Paul Twist

Posted on Jun 19

The Multi-Runtime Agent Problem: Why Your Team Needs More Than One Runtime

#agents #infrastructure #llm #litellm

You're a platform lead at a 150-person company. Your ML team is building a data agent on Anthropic's Claude Managed Agents. Your DevOps team wrote their own scheduling runtime. Your security team wants a custom sandboxed environment. Your frontend team adopted Cursor's agent API for internal coding tasks.

Now your CEO asks: "Can we surface all of these agents to the company in one place?"

Welcome to the multi-runtime agent problem. And it's becoming the unglamorous infrastructure challenge nobody talks about.

The Runtime Fragmentation Reality

In 2026, teams don't run all agents on one platform. They can't. Different agent types need different runtimes:

Claude Managed Agents — Anthropic's first-party platform for natural-language task agents
Bedrock AgentCore — AWS's environment for agents that access AWS services
Cursor Agents API — agents that live inside code editors
Custom/Self-hosted runtimes — Daytona, E2B, or internal frameworks
Workflow platforms — N8N, Elastic agents, Databricks agents

Each runtime has a different API. Different session models. Different cost models. Different access control approaches. Different ways of invoking agents and waiting for results.

The problem emerges when you want to:

Centralize agent discovery — developers and non-technical users need to find and run agents, regardless of where they were built
Enforce unified governance — cost controls, access policies, audit logging that work across runtimes
Manage sessions consistently — persistent conversations that survive reboots, with memory that travels with the agent
Track outcomes in one place — observability, cost attribution, success metrics across all agents
Give teams access without console sprawl — developers shouldn't need Anthropic console access, AWS console access, and custom runtime dashboards

If you solve this with point-to-point integrations (Claude API → your UI, Bedrock API → your UI, etc.), you're building a fragile, expensive custom platform. If you ask engineers to pick a single runtime and standardize on it, you lose optionality.

Most teams pick neither solution. They leave agents in silos.

Why This Matters Now

The conversation on Reddit in May and June 2026 shifted from "should we build agents?" to "which agents should we run where?" The practical builders are asking:

Where do we get the biggest ROI per token spend?
Which runtime handles our specific task best?
How do we avoid rebuilding the same agent on three platforms?

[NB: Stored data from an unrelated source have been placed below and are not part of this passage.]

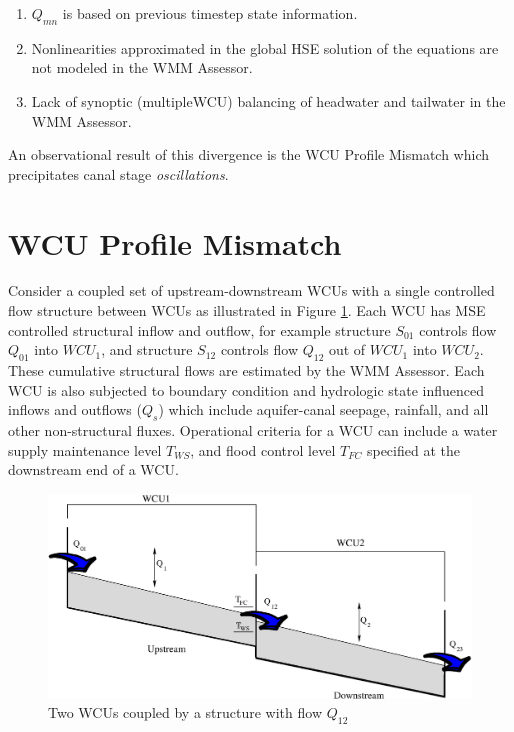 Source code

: \begin{enumerate}
  \item $Q_{mn}$ is based on previous timestep state information. 

  \item Nonlinearities approximated in the global HSE solution of the
    equations are not modeled in the WMM Assessor.

  \item Lack of synoptic (multipleWCU) balancing of headwater and
    tailwater in the WMM Assessor.
\end{enumerate}

An observational result of this divergence is the WCU Profile Mismatch
which precipitates canal stage \emph{oscillations}. 

\section{WCU Profile Mismatch}
Consider a coupled set of upstream-downstream WCUs with a single
controlled flow structure between WCUs as illustrated in Figure
\ref{fig:wcusCoupled}. Each WCU has MSE controlled structural inflow
and outflow, for example structure $S_{01}$ controls flow $Q_{01}$
into $WCU_1$, and structure $S_{12}$ controls flow $Q_{12}$ out of
$WCU_1$ into $WCU_2$. These cumulative structural flows are estimated
by the WMM Assessor. Each WCU is also subjected to boundary
condition and hydrologic state influenced inflows and outflows ($Q_s$)
which include aquifer-canal seepage, rainfall, and all other
non-structural fluxes. Operational criteria for a WCU can include a
water supply maintenance level $T_{WS}$, and flood control level
$T_{FC}$ specified at the downstream end of a WCU.

 \begin{figure}
 \begin{center}
  \includegraphics[scale=.33]{Graphics/wcusCoupled.eps}
 \end{center}
 \caption{\label{fig:wcusCoupled} Two WCUs coupled by a structure with flow $Q_{12}$}
\end{figure}

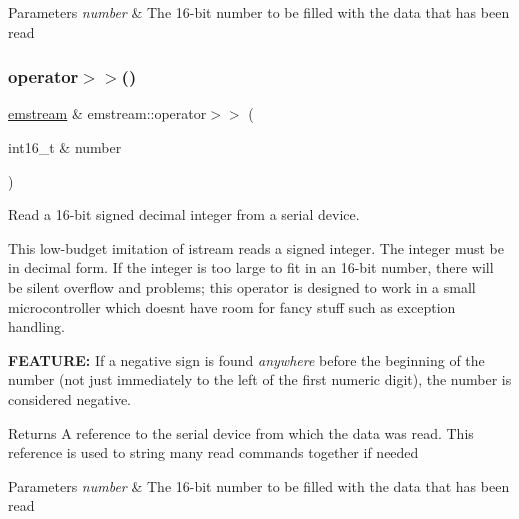 \begin{DoxyParams}{Parameters}
{\em number} & The 16-\/bit number to be filled with the data that has been read \\
\hline
\end{DoxyParams}
\mbox{\label{classemstream_a3e646639a87845b68c8f12b1e763a2a2}} 
\subsubsection{\texorpdfstring{operator$>$$>$()}{operator>>()}\hspace{0.1cm}{\footnotesize\ttfamily [5/8]}}
{\footnotesize\ttfamily \mbox{\hyperlink{classemstream}{emstream}} \& emstream\+::operator$>$$>$ (\begin{DoxyParamCaption}\item[{int16\+\_\+t \&}]{number }\end{DoxyParamCaption})}



Read a 16-\/bit signed decimal integer from a serial device. 

This low-\/budget imitation of {\ttfamily istream} reads a signed integer. The integer must be in decimal form. If the integer is too large to fit in an 16-\/bit number, there will be silent overflow and problems; this operator is designed to work in a small microcontroller which doesn\textquotesingle{}t have room for fancy stuff such as exception handling. \begin{DoxyItemize}
\item {\bfseries F\+E\+A\+T\+U\+RE\+:} If a negative sign is found {\itshape anywhere} before the beginning of the number (not just immediately to the left of the first numeric digit), the number is considered negative. \begin{DoxyReturn}{Returns}
A reference to the serial device from which the data was read. This reference is used to string many read commands together if needed 
\end{DoxyReturn}

\begin{DoxyParams}{Parameters}
{\em number} & The 16-\/bit number to be filled with the data that has been read \\
\hline
\end{DoxyParams}
\end{DoxyItemize}
\mbox{\label{classemstream_a52f02a96f606f479538518944a6666e4}} 
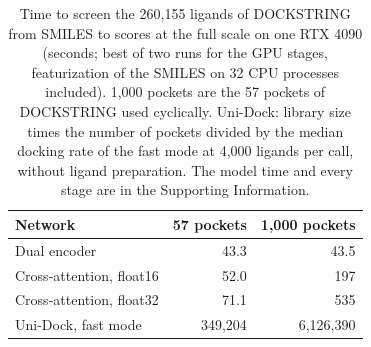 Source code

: \begin{table}[t]
\caption{Time to screen the 260{,}155 ligands of DOCKSTRING from SMILES to scores at the full scale on one RTX 4090 (seconds; best of two runs for the GPU stages, featurization of the SMILES on 32 CPU processes included). 1{,}000 pockets are the 57 pockets of DOCKSTRING used cyclically. Uni-Dock: library size times the number of pockets divided by the median docking rate of the fast mode at 4{,}000 ligands per call, without ligand preparation. The model time and every stage are in the Supporting Information.}
\label{tab:cost}
\centering
\footnotesize
\setlength{\tabcolsep}{4pt}
\begin{tabular}{lrr}
\toprule
Network & 57 pockets & 1{,}000 pockets \\
\midrule
Dual encoder & 43.3 & 43.5 \\
Cross-attention, float16 & 52.0 & 197 \\
Cross-attention, float32 & 71.1 & 535 \\
Uni-Dock, fast mode & 349{,}204 & 6{,}126{,}390 \\
\bottomrule
\end{tabular}
\end{table}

This is economic rationality. Different agents have different homes.

But the infrastructure question is still open: how do you operate them all together?

The Control Plane Pattern

AI Gateway infrastructure is moving up the stack. Model runtimes are becoming managed, harnesses become specialized, and gateways become the control plane for agent work. LiteLLM is experimenting with this direction through LiteLLM Agent Platform—a unified agent control plane that lets teams register, invoke, observe, and govern agents across multiple runtimes.

Here's what this looks like in practice:

Before a control plane:

Engineering: Claude Managed Agents for task automation
Security: Custom Daytona sandbox for sensitive data
DevOps: N8N workflows for infrastructure changes
Result: Three separate dashboards, three cost centers, three auth systems, zero visibility into total agent spend

After a control plane:

One dashboard where all four agents are registered
One API for invoking any agent, regardless of runtime
One cost attribution system (agent cost, runtime cost, model cost, user cost)
One access control layer (which team can run which agent, with what budgets)
One session store (agent sessions persist across invocations)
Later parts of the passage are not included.